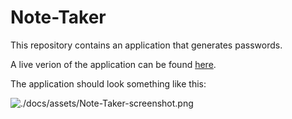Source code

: # Note-Taker

This repository contains an application that generates passwords.

A live verion of the application can be found [here](https://warm-thicket-35521-50b83e044954.herokuapp.com/).

The application should look something like this:

![./docs/assets/Note-Taker-screenshot.png](./docs/assets/Note-Taker-screenshot.png) 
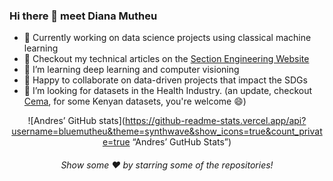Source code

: ### Hi there 👋 meet **Diana Mutheu**

<!--
**bluemutheu/bluemutheu** is a ✨ _special_ ✨ repository because its `README.md` (this file) appears on your GitHub profile.

Here are some ideas to get you started:
-->

- 🔭 Currently working on data science projects using classical machine learning 
- 🌟 Checkout my technical articles on the [Section Engineering Website](https://www.section.io/engineering-education/authors/diana-mutheu/)
- 🌱 I’m learning deep learning and computer visioning
- 👯 Happy to collaborate on data-driven projects that impact the SDGs
- 🤔 I’m looking for datasets in the Health Industry. (an update, checkout [Cema](https://cema.africa/), for some Kenyan datasets, you're welcome 😄)

<div align="center">
 
 ![Andres’ GitHub stats](https://github-readme-stats.vercel.app/api?username=bluemutheu&theme=synthwave&show_icons=true&count_private=true “Andres’ GutHub Stats”)

###### Show some ❤️ by starring some of the repositories!

</div>

<!--
- 💬 Ask me about anything, always willing to help
- ⚡ Fun fact: ...
- 📫 How to reach me: ...
- 😄 Pronouns: ...
-->
 

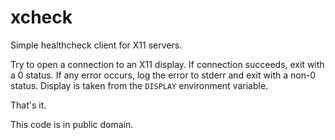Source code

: # xcheck

Simple healthcheck client for X11 servers.

Try to open a connection to an X11 display. If connection succeeds,
exit with a 0 status. If any error occurs, log the error to stderr and
exit with a non-0 status. Display is taken from the `DISPLAY`
environment variable.

That's it.

This code is in public domain.
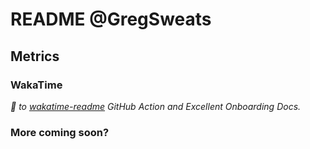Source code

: # README @GregSweats

## Metrics

### WakaTime
_🙏 to [wakatime-readme]() GitHub Action and Excellent Onboarding Docs._
<!--START_SECTION:waka-->
<!--END_SECTION:waka-->

### More coming soon?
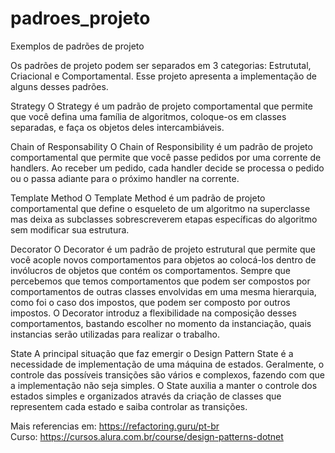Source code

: # padroes_projeto
Exemplos de padrões de projeto

Os padrões de projeto podem ser separados em 3 categorias: Estrututal, Criacional e Comportamental.
Esse projeto apresenta a implementação de alguns desses padrões.

Strategy
O Strategy é um padrão de projeto comportamental que permite que 
você defina uma família de algoritmos, coloque-os em classes separadas, 
e faça os objetos deles intercambiáveis.

Chain of Responsability
O Chain of Responsibility é um padrão de projeto comportamental que 
permite que você passe pedidos por uma corrente de handlers. 
Ao receber um pedido, cada handler decide se processa o pedido ou o 
passa adiante para o próximo handler na corrente.

Template Method
O Template Method é um padrão de projeto comportamental que define o esqueleto de um 
algoritmo na superclasse mas deixa as subclasses sobrescreverem etapas específicas do 
algoritmo sem modificar sua estrutura.

Decorator
O Decorator é um padrão de projeto estrutural que permite que você acople novos 
comportamentos para objetos ao colocá-los dentro de invólucros de objetos que 
contém os comportamentos.
Sempre que percebemos que temos comportamentos que podem ser compostos por 
comportamentos de outras classes envolvidas em uma mesma hierarquia, como 
foi o caso dos impostos, que podem ser composto por outros impostos. 
O Decorator introduz a flexibilidade na composição desses comportamentos, 
bastando escolher no momento da instanciação, quais instancias serão utilizadas 
para realizar o trabalho.

State
A principal situação que faz emergir o Design Pattern State é a necessidade 
de implementação de uma máquina de estados. Geralmente, o controle das possíveis 
transições são vários e complexos, fazendo com que a implementação não seja simples.
 O State auxilia a manter o controle dos estados simples e organizados através da 
criação de classes que representem cada estado e saiba controlar as transições.



Mais referencias em: https://refactoring.guru/pt-br <br>
Curso: https://cursos.alura.com.br/course/design-patterns-dotnet
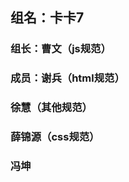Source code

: ## 组名：卡卡7

### 组长：曹文（js规范）

### 成员：谢兵（html规范）

###             徐慧（其他规范）

###             薛锦源（css规范）

###             冯坤

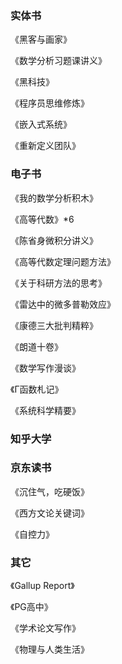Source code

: ### 实体书

《黑客与画家》

《数学分析习题课讲义》

《黑科技》

《程序员思维修炼》

《嵌入式系统》

《重新定义团队》

### 电子书

《我的数学分析积木》

《高等代数》*6

《陈省身微积分讲义》

《高等代数定理问题方法》

《关于科研方法的思考》

《雷达中的微多普勒效应》

《康德三大批判精粹》

《朗道十卷》

《数学写作漫谈》

《Γ函数札记》

《系统科学精要》

### 知乎大学

### 京东读书

《沉住气，吃硬饭》

《西方文论关键词》

《自控力》

### 其它

《Gallup Report》

《PG高中》

《学术论文写作》

《物理与人类生活》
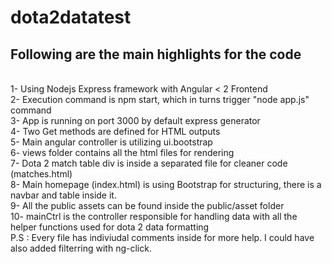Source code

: # dota2datatest

<h2> Following are the main highlights for the code  </h2>
<br>
1- Using Nodejs Express framework with Angular < 2 Frontend
<br>
2- Execution command is npm start, which in turns trigger "node app.js" command
<br>
3- App is running on port 3000 by default express generator
<br>
4- Two Get methods are defined for HTML outputs
<br>
5- Main angular controller is utilizing ui.bootstrap
<br>
6- views folder contains all the html files for rendering
<br>
7- Dota 2 match table div is inside a separated file for cleaner code (matches.html)
<br>
8- Main homepage (index.html) is using Bootstrap for structuring, there is a navbar and table inside it.
<br>
9- All the public assets can be found inside the public/asset folder
<br>
10- mainCtrl is the controller responsible for handling data with all the helper functions used for dota 2 data formatting
<br>
P.S : Every file has indiviudal comments inside for more help. I could have also added filterring with ng-click.
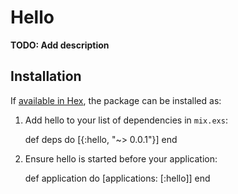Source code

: # Hello

**TODO: Add description**

## Installation

If [available in Hex](https://hex.pm/docs/publish), the package can be installed as:

  1. Add hello to your list of dependencies in `mix.exs`:

        def deps do
          [{:hello, "~> 0.0.1"}]
        end

  2. Ensure hello is started before your application:

        def application do
          [applications: [:hello]]
        end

◆ EXERCISE ◆
Sift the material for lines that include the word "exit", and copy each one.

◆ RESPONSE TO THIS EXERCISE ◆
exit with a 0 status. If any error occurs, log the error to stderr and
exit with a non-0 status. Display is taken from the `DISPLAY`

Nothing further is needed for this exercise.